*Task goal*. With all images omitted, write out the records word for word.
****************************************
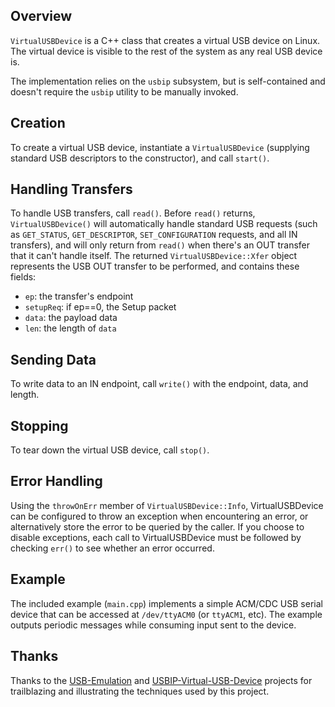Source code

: ## Overview

`VirtualUSBDevice` is a C++ class that creates a virtual USB device on Linux. The virtual device is visible to the rest of the system as any real USB device is.

The implementation relies on the `usbip` subsystem, but is self-contained and doesn't require the `usbip` utility to be manually invoked.

## Creation

To create a virtual USB device, instantiate a `VirtualUSBDevice` (supplying standard USB descriptors to the constructor), and call `start()`.

## Handling Transfers

To handle USB transfers, call `read()`. Before `read()` returns, `VirtualUSBDevice()` will automatically handle standard USB requests (such as `GET_STATUS`, `GET_DESCRIPTOR`, `SET_CONFIGURATION` requests, and all IN transfers), and will only return from `read()` when there's an OUT transfer that it can't handle itself. The returned `VirtualUSBDevice::Xfer` object represents the USB OUT transfer to be performed, and contains these fields:

- `ep`: the transfer's endpoint
- `setupReq`: if ep==0, the Setup packet
- `data`: the payload data
- `len`: the length of `data`

## Sending Data

To write data to an IN endpoint, call `write()` with the endpoint, data, and length.

## Stopping

To tear down the virtual USB device, call `stop()`.

## Error Handling

Using the `throwOnErr` member of `VirtualUSBDevice::Info`, VirtualUSBDevice can be configured to throw an exception when encountering an error, or alternatively store the error to be queried by the caller. If you choose to disable exceptions, each call to VirtualUSBDevice must be followed by checking `err()` to see whether an error occurred.

## Example

The included example (`main.cpp`) implements a simple ACM/CDC USB serial device that can be accessed at `/dev/ttyACM0` (or `ttyACM1`, etc). The example outputs periodic messages while consuming input sent to the device.

## Thanks

Thanks to the [USB-Emulation](https://github.com/smulikHakipod/USB-Emulation) and [USBIP-Virtual-USB-Device](https://github.com/lcgamboa/USBIP-Virtual-USB-Device) projects for trailblazing and illustrating the techniques used by this project.
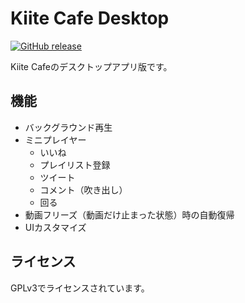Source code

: # Kiite Cafe Desktop
[![GitHub release](https://img.shields.io/github/v/release/sevenc-nanashi/kiitecafe-desktop?label=Release)](https://github.com/sevenc-nanashi/kiitecafe-desktop/releases/latest)  

Kiite Cafeのデスクトップアプリ版です。

## 機能

- バックグラウンド再生
- ミニプレイヤー
  - いいね
  - プレイリスト登録
  - ツイート
  - コメント（吹き出し）
  - 回る
- 動画フリーズ（動画だけ止まった状態）時の自動復帰
- UIカスタマイズ

## ライセンス

GPLv3でライセンスされています。

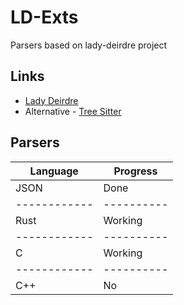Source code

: # LD-Exts

Parsers based on lady-deirdre project

## Links

- [Lady Deirdre](https://www.github.com/eliah-lakhin/lady-deirdre)
- Alternative - [Tree Sitter](https://www.github.com/tree-sitter)

## Parsers

| Language   | Progress |
|------------|----------|
| JSON       | Done     |
|------------|----------|
| Rust       | Working  |
|------------|----------|
| C          | Working  |
|------------|----------|
| C++        | No       |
****************************************
*Exercise solution*.
Source code

: ## Overview

`VirtualUSBDevice` is a C++ class that creates a virtual USB device on Linux. The virtual device is visible to the rest of the system as any real USB device is.

The implementation relies on the `usbip` subsystem, but is self-contained and doesn't require the `usbip` utility to be manually invoked.

## Creation

To create a virtual USB device, instantiate a `VirtualUSBDevice` (supplying standard USB descriptors to the constructor), and call `start()`.

## Handling Transfers

To handle USB transfers, call `read()`. Before `read()` returns, `VirtualUSBDevice()` will automatically handle standard USB requests (such as `GET_STATUS`, `GET_DESCRIPTOR`, `SET_CONFIGURATION` requests, and all IN transfers), and will only return from `read()` when there's an OUT transfer that it can't handle itself. The returned `VirtualUSBDevice::Xfer` object represents the USB OUT transfer to be performed, and contains these fields:

- `ep`: the transfer's endpoint
- `setupReq`: if ep==0, the Setup packet
- `data`: the payload data
- `len`: the length of `data`

## Sending Data

To write data to an IN endpoint, call `write()` with the endpoint, data, and length.

## Stopping

To tear down the virtual USB device, call `stop()`.

## Error Handling

Using the `throwOnErr` member of `VirtualUSBDevice::Info`, VirtualUSBDevice can be configured to throw an exception when encountering an error, or alternatively store the error to be queried by the caller. If you choose to disable exceptions, each call to VirtualUSBDevice must be followed by checking `err()` to see whether an error occurred.

## Example

The included example (`main.cpp`) implements a simple ACM/CDC USB serial device that can be accessed at `/dev/ttyACM0` (or `ttyACM1`, etc). The example outputs periodic messages while consuming input sent to the device.

## Thanks

Thanks to the [USB-Emulation](https://github.com/smulikHakipod/USB-Emulation) and [USBIP-Virtual-USB-Device](https://github.com/lcgamboa/USBIP-Virtual-USB-Device) projects for trailblazing and illustrating the techniques used by this project.
Source code

: # Kiite Cafe Desktop
[![GitHub release](https://img.shields.io/github/v/release/sevenc-nanashi/kiitecafe-desktop?label=Release)](https://github.com/sevenc-nanashi/kiitecafe-desktop/releases/latest)  

Kiite Cafeのデスクトップアプリ版です。

## 機能

- バックグラウンド再生
- ミニプレイヤー
  - いいね
  - プレイリスト登録
  - ツイート
  - コメント（吹き出し）
  - 回る
- 動画フリーズ（動画だけ止まった状態）時の自動復帰
- UIカスタマイズ

## ライセンス

GPLv3でライセンスされています。

Source code

: # LD-Exts

Parsers based on lady-deirdre project

## Links

- [Lady Deirdre](https://www.github.com/eliah-lakhin/lady-deirdre)
- Alternative - [Tree Sitter](https://www.github.com/tree-sitter)

## Parsers

| Language   | Progress |
|------------|----------|
| JSON       | Done     |
|------------|----------|
| Rust       | Working  |
|------------|----------|
| C          | Working  |
|------------|----------|
| C++        | No       |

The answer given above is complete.